• WHAT YOU NEED TO DO:
In the entries below, which lines run from the one containing "used and useful" to the one containing "a \(p\)-value. Many biological"? Copy exactly those lines, ends included, and no others.

• SUPPLIED MATERIAL:
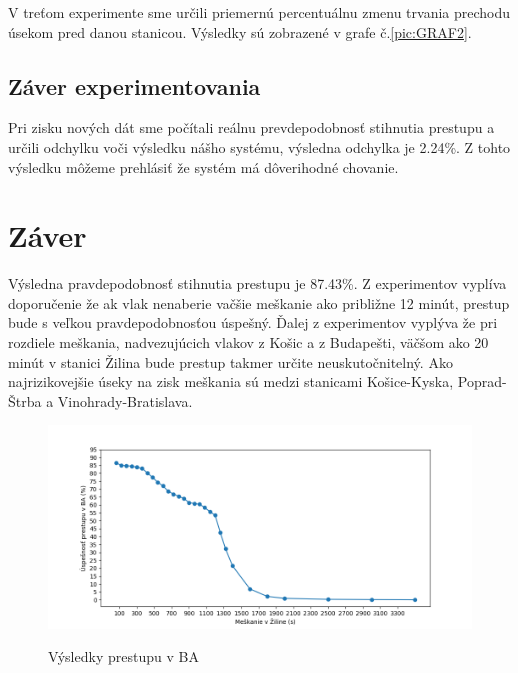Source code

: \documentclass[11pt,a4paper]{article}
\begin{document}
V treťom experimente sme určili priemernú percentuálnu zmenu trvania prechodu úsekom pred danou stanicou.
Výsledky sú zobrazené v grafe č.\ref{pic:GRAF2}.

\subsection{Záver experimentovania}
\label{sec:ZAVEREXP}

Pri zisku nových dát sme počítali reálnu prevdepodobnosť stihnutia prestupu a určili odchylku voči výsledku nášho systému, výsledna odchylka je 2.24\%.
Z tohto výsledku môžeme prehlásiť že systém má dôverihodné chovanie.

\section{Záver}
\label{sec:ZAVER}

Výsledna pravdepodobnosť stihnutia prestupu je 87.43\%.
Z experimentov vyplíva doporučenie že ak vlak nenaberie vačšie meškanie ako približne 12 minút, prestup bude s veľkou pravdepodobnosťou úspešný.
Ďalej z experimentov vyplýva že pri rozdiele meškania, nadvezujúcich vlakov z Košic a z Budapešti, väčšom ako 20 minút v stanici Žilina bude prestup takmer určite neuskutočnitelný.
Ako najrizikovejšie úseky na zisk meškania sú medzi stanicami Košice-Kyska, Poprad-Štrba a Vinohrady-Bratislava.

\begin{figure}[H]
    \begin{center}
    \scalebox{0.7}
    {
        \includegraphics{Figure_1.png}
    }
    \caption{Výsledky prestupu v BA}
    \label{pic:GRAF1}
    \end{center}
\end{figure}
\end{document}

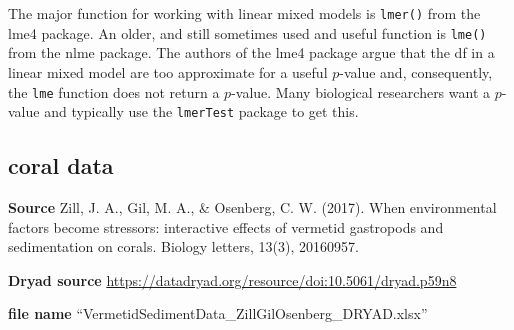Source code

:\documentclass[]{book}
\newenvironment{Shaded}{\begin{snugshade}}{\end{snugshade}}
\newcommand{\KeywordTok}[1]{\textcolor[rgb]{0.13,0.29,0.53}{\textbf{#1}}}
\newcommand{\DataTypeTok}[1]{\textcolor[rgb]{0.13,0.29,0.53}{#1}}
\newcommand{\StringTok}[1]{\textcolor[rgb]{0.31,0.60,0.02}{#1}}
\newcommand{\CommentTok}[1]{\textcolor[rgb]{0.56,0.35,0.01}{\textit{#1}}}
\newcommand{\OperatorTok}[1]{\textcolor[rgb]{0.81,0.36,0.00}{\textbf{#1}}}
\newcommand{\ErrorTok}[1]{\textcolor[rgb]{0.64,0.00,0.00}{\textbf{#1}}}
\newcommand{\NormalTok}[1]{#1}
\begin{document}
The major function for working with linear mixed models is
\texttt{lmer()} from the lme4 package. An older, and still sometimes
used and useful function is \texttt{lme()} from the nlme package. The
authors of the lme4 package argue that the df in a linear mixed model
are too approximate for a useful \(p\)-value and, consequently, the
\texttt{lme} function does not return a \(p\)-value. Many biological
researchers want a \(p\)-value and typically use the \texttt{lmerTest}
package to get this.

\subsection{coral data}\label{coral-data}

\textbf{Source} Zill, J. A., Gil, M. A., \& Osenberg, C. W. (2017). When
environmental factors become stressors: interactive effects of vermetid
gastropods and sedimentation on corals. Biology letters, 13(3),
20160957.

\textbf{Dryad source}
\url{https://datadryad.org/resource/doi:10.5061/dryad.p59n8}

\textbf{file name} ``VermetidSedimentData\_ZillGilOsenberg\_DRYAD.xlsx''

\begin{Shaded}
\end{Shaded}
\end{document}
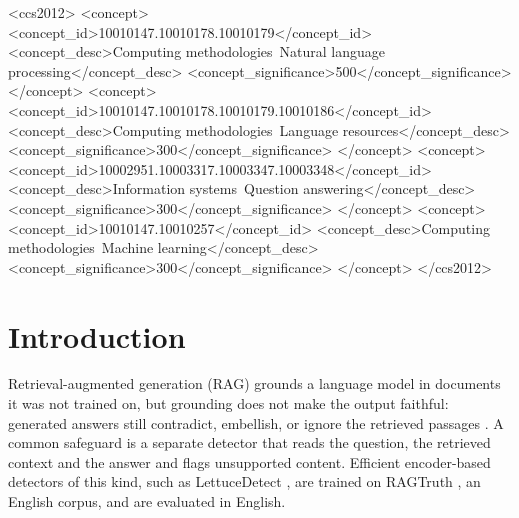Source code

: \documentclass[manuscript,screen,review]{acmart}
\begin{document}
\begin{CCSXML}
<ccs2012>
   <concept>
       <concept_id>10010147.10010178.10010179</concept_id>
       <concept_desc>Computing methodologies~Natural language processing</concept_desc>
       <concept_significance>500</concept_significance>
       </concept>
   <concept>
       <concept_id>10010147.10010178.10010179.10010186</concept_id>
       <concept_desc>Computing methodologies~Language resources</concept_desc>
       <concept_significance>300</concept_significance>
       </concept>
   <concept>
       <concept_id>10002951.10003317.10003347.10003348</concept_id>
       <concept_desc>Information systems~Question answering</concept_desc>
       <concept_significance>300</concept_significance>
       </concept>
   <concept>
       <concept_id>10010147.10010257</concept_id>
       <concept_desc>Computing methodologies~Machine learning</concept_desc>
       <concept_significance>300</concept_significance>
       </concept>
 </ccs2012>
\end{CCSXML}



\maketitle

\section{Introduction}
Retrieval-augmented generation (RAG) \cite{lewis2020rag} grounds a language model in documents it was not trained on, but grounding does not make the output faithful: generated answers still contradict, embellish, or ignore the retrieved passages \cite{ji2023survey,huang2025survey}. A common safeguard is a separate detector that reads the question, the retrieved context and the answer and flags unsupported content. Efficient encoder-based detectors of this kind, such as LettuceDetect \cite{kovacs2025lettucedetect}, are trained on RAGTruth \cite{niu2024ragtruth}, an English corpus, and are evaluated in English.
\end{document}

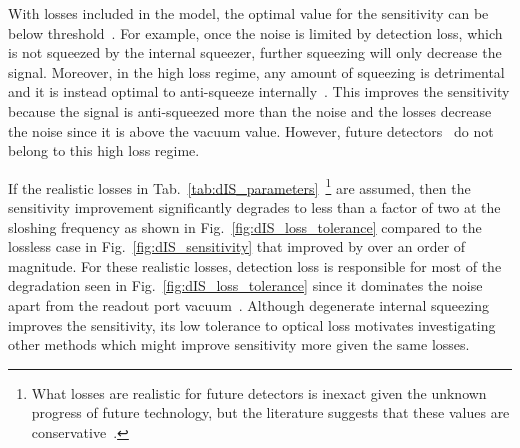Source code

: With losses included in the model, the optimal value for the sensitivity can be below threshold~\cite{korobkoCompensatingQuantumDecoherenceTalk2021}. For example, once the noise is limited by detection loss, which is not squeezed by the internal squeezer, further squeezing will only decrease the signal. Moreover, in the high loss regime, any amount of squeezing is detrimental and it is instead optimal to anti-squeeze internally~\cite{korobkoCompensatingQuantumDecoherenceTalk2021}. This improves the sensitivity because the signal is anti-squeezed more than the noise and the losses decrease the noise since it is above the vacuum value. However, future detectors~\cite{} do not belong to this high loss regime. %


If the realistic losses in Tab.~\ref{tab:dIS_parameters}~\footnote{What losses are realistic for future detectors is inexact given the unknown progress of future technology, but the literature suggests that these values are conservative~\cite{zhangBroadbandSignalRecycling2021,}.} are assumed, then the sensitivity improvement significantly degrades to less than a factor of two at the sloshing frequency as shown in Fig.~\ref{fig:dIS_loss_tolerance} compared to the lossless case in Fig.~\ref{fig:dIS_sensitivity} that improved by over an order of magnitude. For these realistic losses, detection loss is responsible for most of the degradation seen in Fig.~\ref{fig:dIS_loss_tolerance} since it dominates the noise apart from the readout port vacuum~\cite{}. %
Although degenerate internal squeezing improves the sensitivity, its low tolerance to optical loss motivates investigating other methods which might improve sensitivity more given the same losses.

• FINAL ANSWER:
used and useful function is \texttt{lme()} from the nlme package. The
authors of the lme4 package argue that the df in a linear mixed model
are too approximate for a useful \(p\)-value and, consequently, the
\texttt{lme} function does not return a \(p\)-value. Many biological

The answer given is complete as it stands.